**TASK BRIEF:** Among the entries below, count the lines that contain the word "image". Write down only the total.

* * * *

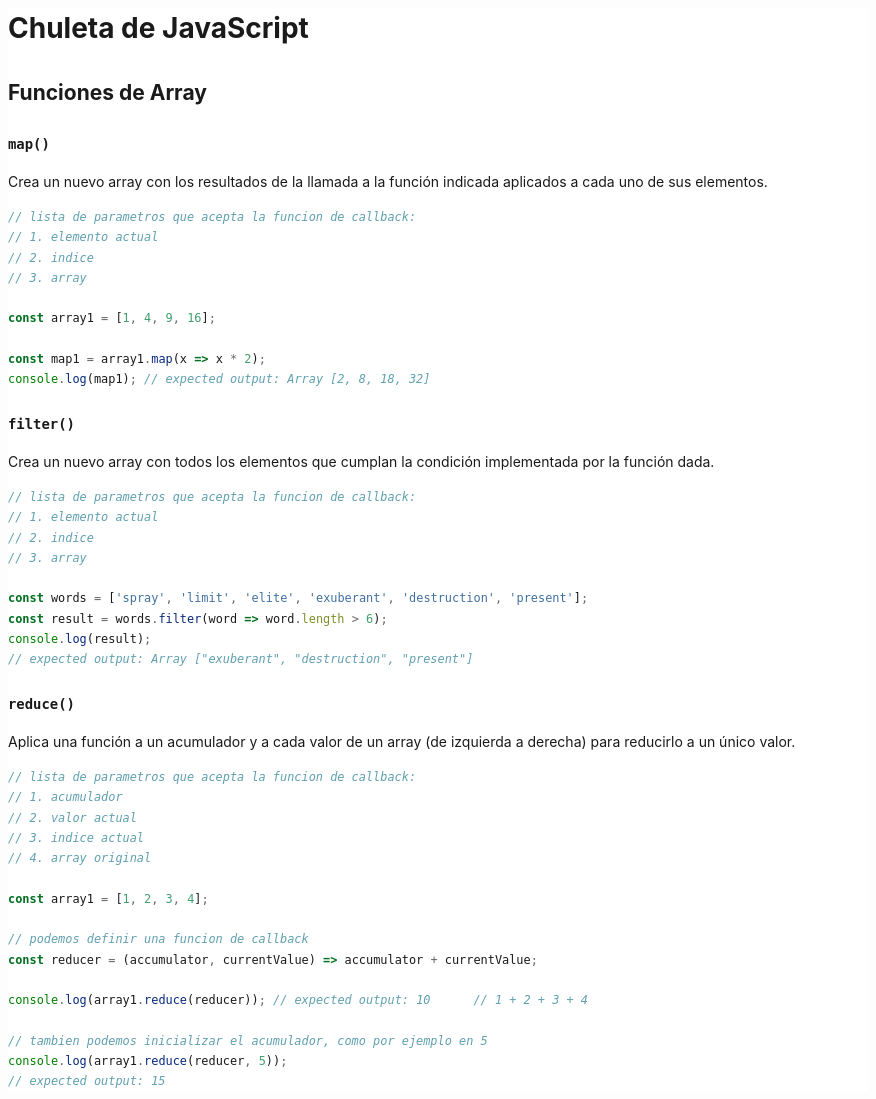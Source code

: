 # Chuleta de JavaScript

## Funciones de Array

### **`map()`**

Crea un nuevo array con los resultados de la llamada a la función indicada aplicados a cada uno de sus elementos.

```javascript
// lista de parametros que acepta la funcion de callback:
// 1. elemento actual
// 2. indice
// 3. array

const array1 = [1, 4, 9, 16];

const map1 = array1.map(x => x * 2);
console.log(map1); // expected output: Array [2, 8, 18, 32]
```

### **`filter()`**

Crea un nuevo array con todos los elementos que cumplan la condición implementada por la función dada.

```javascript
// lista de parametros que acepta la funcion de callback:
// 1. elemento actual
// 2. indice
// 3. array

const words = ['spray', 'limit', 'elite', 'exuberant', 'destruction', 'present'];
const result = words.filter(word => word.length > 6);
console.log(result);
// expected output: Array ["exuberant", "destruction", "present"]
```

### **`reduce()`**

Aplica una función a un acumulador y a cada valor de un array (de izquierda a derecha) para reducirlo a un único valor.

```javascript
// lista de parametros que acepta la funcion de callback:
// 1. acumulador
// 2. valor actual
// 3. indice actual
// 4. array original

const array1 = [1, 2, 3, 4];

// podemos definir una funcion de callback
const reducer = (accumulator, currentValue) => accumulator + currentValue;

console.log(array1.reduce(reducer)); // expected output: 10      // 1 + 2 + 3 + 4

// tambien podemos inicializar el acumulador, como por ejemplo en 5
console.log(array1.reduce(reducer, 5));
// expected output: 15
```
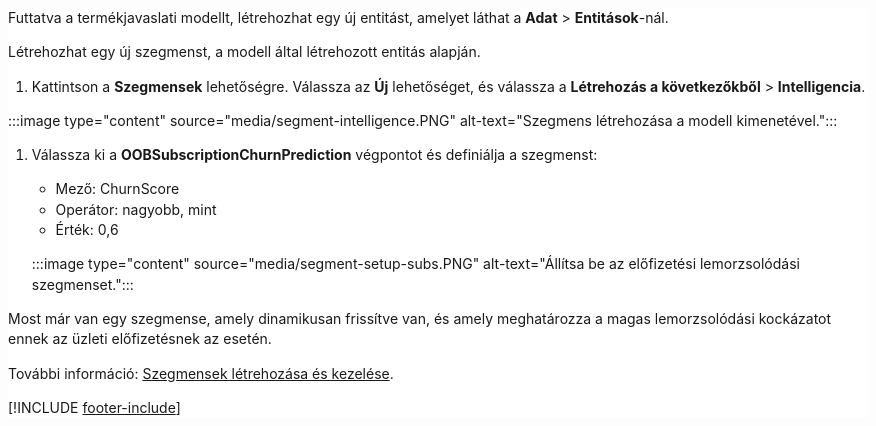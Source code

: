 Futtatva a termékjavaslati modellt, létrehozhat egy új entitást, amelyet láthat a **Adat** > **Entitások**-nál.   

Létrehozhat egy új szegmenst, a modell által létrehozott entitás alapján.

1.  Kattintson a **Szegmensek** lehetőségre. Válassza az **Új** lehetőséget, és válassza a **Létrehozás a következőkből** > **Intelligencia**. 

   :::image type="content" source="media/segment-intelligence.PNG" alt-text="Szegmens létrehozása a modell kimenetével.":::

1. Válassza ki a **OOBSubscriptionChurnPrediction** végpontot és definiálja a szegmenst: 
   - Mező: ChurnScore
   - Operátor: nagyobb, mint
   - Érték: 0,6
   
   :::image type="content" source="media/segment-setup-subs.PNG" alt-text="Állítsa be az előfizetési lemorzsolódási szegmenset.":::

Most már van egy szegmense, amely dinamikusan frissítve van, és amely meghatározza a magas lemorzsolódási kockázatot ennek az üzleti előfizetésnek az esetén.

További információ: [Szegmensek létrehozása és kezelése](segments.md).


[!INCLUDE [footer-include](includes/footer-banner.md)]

* * * *

**ANSWER TO THIS PROBLEM:** 2